Soundpath brings together veterans of the Philly Warriors (saxophonists Julian Pressley and Mark Allen, pianist Tom Lawton) with a who’s who of venerated avant-gardists including trombonist Steve Swell, cornetist Graham Haynes, and bassist Michael Formanek.
The music unfolds as a single, album-length piece, evolving continuously over its 40-minute length. A raucous opening fanfare shatters into a breakneck excursion by the rhythm section, which melts into elegantly interwoven saxophone lines. Strident, monolithic chamber sections suddenly part to reveal a New Orleans-style groove.
The VIP of the session is drummer Chad Taylor, who maintains a dazzling air of invention through shifts in tempo and style. The vibrant album is a fitting testament to a visionary composer and thinker, whose imagination always encompassed entire histories of music while gazing far beyond them.
– Shaun Brady
The Dirty Knobs
Wreckless Abandon begins with the title song, the kind of ringing, mid-tempo rocker that singer and writer Mike Campbell could probably compose in his sleep.

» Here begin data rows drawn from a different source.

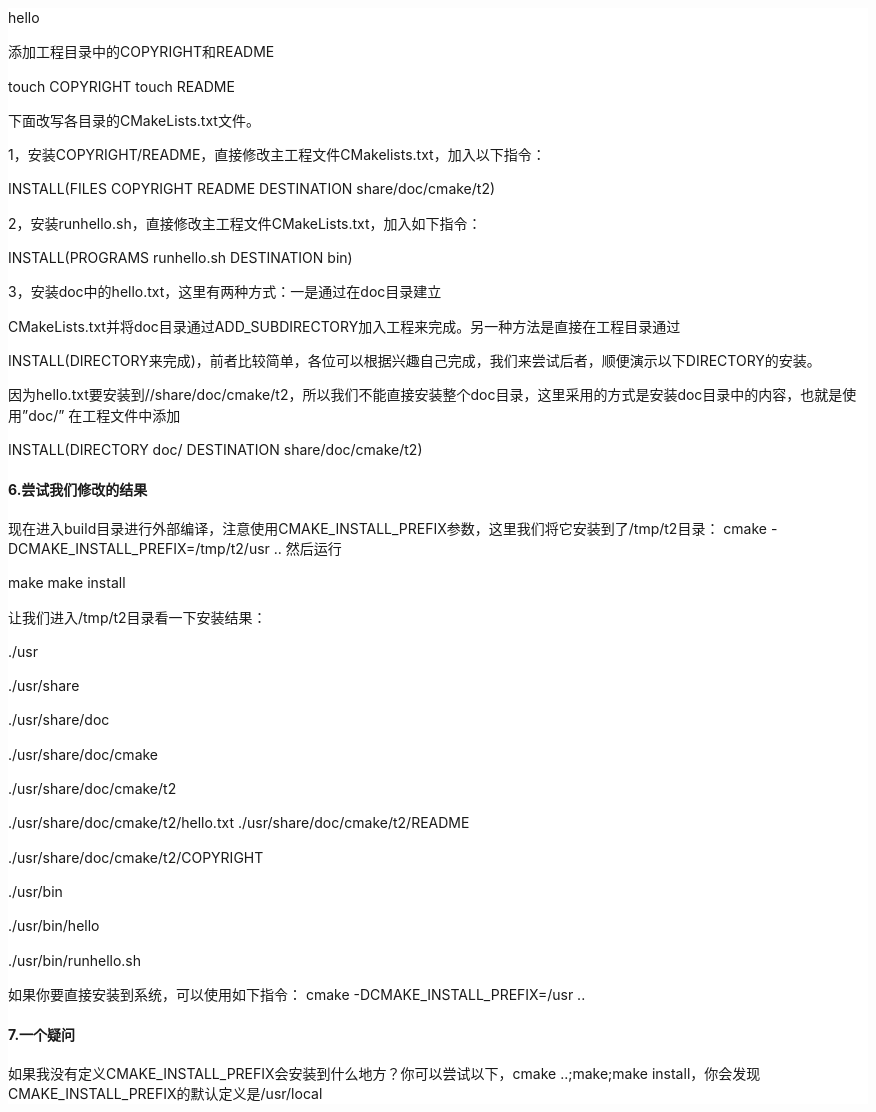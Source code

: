 hello

添加工程目录中的COPYRIGHT和README

touch COPYRIGHT touch README

下面改写各目录的CMakeLists.txt文件。

1，安装COPYRIGHT/README，直接修改主工程文件CMakelists.txt，加入以下指令：

INSTALL(FILES COPYRIGHT README DESTINATION share/doc/cmake/t2)

2，安装runhello.sh，直接修改主工程文件CMakeLists.txt，加入如下指令：

INSTALL(PROGRAMS runhello.sh DESTINATION bin)

3，安装doc中的hello.txt，这里有两种方式：一是通过在doc目录建立

CMakeLists.txt并将doc目录通过ADD_SUBDIRECTORY加入工程来完成。另一种方法是直接在工程目录通过

INSTALL(DIRECTORY来完成)，前者比较简单，各位可以根据兴趣自己完成，我们来尝试后者，顺便演示以下DIRECTORY的安装。

因为hello.txt要安装到/<prefix>/share/doc/cmake/t2，所以我们不能直接安装整个doc目录，这里采用的方式是安装doc目录中的内容，也就是使用”doc/” 在工程文件中添加

INSTALL(DIRECTORY doc/ DESTINATION share/doc/cmake/t2)



#### 6.尝试我们修改的结果

现在进入build目录进行外部编译，注意使用CMAKE_INSTALL_PREFIX参数，这里我们将它安装到了/tmp/t2目录： cmake -DCMAKE_INSTALL_PREFIX=/tmp/t2/usr .. 然后运行

make make install

让我们进入/tmp/t2目录看一下安装结果：

./usr

./usr/share

./usr/share/doc

./usr/share/doc/cmake

./usr/share/doc/cmake/t2

./usr/share/doc/cmake/t2/hello.txt ./usr/share/doc/cmake/t2/README

./usr/share/doc/cmake/t2/COPYRIGHT

./usr/bin

./usr/bin/hello

./usr/bin/runhello.sh

如果你要直接安装到系统，可以使用如下指令： cmake -DCMAKE_INSTALL_PREFIX=/usr ..



#### 7.一个疑问

如果我没有定义CMAKE_INSTALL_PREFIX会安装到什么地方？你可以尝试以下，cmake ..;make;make install，你会发现 CMAKE_INSTALL_PREFIX的默认定义是/usr/local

He was Tom Petty’s top collaborator and right-hand man in the Heartbreakers for four decades.
Fortunately, the ace guitarist is not working on autopilot here, even if this debut album by his new quartet doesn’t break any new ground. On the songs here, all originals, the Dirty Knobs move with easy command from the Stonesy riff-rocking of “Pistol Packin’ Mamas” (with Chris Stapleton contributing vocals) and “Aw Honey” (with fellow Heartbreaker Benmont Tench on piano) to the heavy blues-rock of “Don’t Wait” and the punkish snarl of “Loaded Gun.”
The acoustic-textured “Irish Girl” and “Anna Lee,” with their folkish lilt, offer a change of pace musically and emotionally as Campbell reveals a softer and more poetic side.
Campbell co-wrote two songs on Stapleton’s new album, Starting Over, and the country star returns the favor, collaborating on “F- That Guy.” The band locks into a sinuous, slide-accented groove as Campbell talk-sings his grievances with deadpan humor. He takes the same vocal approach on “Don’t Knock the Boogie,” a John Lee Hooker-ZZ Top-style workout whose shifts in tone and tempo give it a dynamism that underscores the Dirty Knobs’ ability to re-energize tried-and-true forms.